Water is no more inexpensive and plenty in this country of rivers and canals. Rivers are dying. Canals are getting filled up. Ground water is depleting at a faster rate. Growing population, extensive farming, industrialisation and rapid urbanisation increase the demand for water. Besides, there are gross misuses as well as wastage of water at different levels. As a result, there is crisis of water in some places of the country.
Managing growing demand for water will be very difficult in near future. Though the agriculture sector is the main user of water, industries, factories and business units are also consuming water at a growing pace. Unrestrictive uses of ground water by textile and dyeing as well as some other industries are drying up sources of water for their neighbourhoods. These industries use very high-powered pump to extract ground water. A few days ago, a vernacular newspaper reported that four unions and one municipal area in Chottogram have been facing severe water crisis due to a big industrial unit. To meet a large demand for water, the industry is using very powerful deep tube-well causing depletion of water level in adjoined areas.

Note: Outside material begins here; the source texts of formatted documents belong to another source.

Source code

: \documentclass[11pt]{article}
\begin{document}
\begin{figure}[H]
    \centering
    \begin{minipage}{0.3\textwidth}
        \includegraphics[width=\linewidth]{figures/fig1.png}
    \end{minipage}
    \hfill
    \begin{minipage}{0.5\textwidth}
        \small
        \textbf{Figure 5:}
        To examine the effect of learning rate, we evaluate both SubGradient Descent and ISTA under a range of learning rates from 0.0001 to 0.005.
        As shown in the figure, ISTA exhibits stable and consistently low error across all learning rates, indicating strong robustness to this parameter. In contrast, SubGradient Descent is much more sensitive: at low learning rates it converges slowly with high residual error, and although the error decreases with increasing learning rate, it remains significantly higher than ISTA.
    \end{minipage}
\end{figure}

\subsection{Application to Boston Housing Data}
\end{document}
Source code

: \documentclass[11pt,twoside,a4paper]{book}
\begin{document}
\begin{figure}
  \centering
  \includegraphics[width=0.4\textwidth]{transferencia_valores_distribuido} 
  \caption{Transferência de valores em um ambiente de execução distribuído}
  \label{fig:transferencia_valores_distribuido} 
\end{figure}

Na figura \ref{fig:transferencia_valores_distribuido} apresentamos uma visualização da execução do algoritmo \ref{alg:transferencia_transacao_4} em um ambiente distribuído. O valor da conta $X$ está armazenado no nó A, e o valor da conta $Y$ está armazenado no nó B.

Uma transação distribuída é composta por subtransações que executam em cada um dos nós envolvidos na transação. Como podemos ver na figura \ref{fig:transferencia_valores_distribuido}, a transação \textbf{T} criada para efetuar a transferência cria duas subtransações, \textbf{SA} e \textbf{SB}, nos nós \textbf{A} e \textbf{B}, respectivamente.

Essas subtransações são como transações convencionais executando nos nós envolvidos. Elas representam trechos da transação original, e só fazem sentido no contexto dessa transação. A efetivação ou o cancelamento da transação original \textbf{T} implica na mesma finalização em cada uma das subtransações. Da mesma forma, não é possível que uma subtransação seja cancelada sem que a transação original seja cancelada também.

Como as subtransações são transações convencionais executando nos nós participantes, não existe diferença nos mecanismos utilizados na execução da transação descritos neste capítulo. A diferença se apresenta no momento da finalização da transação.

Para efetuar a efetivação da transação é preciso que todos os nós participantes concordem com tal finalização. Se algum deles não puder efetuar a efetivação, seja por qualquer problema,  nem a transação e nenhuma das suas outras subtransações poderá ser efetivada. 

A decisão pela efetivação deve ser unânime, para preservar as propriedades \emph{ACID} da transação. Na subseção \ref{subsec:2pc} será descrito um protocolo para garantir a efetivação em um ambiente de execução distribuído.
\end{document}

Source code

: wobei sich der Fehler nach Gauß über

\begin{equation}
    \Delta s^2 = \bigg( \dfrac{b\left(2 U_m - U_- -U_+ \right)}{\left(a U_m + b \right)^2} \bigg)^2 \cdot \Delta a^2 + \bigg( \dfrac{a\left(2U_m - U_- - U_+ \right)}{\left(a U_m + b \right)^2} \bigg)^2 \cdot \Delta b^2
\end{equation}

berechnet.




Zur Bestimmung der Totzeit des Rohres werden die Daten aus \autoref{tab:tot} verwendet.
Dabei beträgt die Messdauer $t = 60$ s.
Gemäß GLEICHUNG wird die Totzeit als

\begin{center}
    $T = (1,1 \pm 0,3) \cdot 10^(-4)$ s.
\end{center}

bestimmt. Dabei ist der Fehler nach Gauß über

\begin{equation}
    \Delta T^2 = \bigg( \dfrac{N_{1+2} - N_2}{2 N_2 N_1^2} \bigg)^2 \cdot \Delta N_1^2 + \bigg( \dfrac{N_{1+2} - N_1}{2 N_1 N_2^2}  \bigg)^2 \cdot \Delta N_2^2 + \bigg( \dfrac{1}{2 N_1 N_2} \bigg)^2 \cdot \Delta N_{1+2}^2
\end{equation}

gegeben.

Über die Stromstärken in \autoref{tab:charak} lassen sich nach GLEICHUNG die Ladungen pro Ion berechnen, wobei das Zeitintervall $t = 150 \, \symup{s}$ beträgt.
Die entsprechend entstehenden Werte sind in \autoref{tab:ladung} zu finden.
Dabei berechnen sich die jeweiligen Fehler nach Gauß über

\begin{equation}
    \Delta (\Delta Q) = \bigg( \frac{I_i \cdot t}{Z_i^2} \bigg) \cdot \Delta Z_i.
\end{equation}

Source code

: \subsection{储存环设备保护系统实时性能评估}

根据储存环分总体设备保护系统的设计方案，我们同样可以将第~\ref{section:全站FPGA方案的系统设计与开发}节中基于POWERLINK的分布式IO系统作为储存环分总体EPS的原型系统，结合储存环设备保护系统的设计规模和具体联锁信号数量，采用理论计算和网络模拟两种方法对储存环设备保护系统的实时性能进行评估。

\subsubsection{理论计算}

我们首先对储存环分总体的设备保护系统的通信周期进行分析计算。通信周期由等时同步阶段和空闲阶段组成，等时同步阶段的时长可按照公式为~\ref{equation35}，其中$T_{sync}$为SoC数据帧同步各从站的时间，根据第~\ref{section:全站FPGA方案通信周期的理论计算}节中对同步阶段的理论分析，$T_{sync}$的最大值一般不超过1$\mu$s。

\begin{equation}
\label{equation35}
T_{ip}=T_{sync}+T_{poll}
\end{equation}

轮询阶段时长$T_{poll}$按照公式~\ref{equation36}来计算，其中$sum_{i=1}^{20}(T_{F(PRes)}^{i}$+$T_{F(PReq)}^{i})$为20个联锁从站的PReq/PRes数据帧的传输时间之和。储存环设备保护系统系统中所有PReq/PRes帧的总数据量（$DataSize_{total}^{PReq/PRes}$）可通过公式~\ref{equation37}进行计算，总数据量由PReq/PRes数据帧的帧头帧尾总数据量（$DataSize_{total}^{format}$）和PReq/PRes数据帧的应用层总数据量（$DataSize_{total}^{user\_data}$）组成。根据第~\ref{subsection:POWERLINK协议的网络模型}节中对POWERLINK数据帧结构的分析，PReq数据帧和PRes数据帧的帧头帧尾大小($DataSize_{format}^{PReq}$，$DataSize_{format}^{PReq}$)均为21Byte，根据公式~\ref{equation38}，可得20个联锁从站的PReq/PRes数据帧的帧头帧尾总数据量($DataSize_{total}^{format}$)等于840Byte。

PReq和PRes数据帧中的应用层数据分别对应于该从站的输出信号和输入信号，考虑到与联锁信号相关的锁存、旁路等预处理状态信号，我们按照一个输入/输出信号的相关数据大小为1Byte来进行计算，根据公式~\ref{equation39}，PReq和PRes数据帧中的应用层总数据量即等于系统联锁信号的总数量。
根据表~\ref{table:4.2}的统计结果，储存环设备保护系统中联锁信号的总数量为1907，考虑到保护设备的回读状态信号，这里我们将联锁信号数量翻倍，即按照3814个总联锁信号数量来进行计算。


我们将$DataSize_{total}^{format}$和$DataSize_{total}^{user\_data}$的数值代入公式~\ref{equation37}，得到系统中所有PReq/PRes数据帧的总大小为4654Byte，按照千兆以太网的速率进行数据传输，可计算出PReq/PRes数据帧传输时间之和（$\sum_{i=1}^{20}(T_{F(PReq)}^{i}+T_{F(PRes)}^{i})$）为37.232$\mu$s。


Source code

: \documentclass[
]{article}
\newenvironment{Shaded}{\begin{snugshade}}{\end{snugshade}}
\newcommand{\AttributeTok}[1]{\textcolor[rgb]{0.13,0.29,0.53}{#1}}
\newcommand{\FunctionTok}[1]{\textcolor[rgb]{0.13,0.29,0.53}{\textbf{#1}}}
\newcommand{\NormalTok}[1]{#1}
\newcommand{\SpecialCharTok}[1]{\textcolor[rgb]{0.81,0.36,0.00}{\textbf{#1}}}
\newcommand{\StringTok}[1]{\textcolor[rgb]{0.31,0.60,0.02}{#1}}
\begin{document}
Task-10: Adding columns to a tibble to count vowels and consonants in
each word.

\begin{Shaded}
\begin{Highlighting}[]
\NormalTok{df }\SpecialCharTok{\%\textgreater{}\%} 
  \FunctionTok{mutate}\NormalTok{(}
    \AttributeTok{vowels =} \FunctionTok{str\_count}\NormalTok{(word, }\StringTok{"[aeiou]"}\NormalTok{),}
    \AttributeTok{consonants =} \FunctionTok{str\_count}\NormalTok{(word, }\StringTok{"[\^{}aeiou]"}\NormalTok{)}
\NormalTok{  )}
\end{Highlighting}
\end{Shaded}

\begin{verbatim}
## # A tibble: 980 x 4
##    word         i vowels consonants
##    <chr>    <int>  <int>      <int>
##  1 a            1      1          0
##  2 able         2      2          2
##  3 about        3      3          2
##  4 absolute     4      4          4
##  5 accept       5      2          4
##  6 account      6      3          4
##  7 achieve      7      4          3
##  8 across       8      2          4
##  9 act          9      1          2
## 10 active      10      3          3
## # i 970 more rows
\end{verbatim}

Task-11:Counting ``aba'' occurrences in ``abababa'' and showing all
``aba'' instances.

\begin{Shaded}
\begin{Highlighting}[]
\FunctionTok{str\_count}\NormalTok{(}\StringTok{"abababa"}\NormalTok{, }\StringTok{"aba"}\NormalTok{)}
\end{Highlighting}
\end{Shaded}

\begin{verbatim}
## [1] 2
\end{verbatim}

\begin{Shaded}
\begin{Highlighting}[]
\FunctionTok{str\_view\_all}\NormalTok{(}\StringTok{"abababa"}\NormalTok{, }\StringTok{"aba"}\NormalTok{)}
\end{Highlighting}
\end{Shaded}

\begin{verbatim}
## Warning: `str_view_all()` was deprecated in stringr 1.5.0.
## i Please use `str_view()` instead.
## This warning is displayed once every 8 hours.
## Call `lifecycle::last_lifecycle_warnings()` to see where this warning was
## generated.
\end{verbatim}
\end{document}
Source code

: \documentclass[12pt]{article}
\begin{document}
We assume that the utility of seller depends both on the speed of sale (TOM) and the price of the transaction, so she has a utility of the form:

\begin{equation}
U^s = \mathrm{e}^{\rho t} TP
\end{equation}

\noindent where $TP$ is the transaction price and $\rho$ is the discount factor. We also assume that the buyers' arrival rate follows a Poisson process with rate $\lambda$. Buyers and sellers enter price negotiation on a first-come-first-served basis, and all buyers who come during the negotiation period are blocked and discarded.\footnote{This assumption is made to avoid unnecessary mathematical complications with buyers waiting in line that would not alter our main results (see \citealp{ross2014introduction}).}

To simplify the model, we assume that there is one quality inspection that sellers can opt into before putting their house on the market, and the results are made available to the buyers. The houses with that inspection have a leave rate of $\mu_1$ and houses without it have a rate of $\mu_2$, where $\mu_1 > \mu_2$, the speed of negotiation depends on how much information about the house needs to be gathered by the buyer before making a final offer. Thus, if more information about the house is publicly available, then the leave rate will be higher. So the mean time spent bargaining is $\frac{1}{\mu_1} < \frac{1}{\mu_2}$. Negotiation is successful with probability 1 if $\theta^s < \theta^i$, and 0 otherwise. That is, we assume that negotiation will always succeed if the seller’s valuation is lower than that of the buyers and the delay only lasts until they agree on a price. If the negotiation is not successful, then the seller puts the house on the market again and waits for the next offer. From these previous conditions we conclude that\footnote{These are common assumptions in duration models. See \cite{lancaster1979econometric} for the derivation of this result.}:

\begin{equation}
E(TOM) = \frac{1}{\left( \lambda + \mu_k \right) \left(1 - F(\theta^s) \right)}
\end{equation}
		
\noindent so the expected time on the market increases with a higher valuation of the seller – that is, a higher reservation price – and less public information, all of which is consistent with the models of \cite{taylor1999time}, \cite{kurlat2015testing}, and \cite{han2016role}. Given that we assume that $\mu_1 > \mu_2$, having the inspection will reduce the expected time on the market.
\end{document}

Against the backdrop, it is time to introduce a systematic water audit in all the industrial units of the country. Water audit provides a way to make an inventory of all water uses in different households and industrial units. It also guides use of water efficiently. By conducting water audit, it is possible to assess the consumption of water in different industrial units. Once assessed, it will become easy to identify misuse or wastage of water during consumption and also to suggest remedial steps in this regard. Moreover, water audit will help determine the water footprint of a product. It is a measurement of volume of freshwater used directly or indirectly to manufacture a product as well as to run and support a business.
No doubt, water audit will be an ambitious task and requires adequate preparation to conduct it. The country's national water policy, formulated in 1999, didn't say anything about such an audit. But its six-point objective clearly stressed 'harnessing and development of all forms of surface water and ground water and management of these resources in an efficient and equitable manner.' It also underscored developing 'a state of knowledge and capability' to 'design future water resources management plans.' Thus there is no policy bar on conducting water audit.
As a matter of fact, water audit needs to be conducted in all sectors consuming the scare natural resource. Beside industrial units, there should be water audit on household and agricultural activities. Misuse of water is quite visible in irrigation of farmlands. By adopting drip irrigation technology on a larger scale, wastage of water could be reduced. There are some other areas to work on also.
In a fast growing economy and densely populated country like Bangladesh, demand for water will be manifold in the near future. But it is not possible to create and supply water accordingly. Instead, it is essential to take some effective steps to curb the wastage of water in different sectors and ensure efficient use of water. Water audit may be an important move in this direction.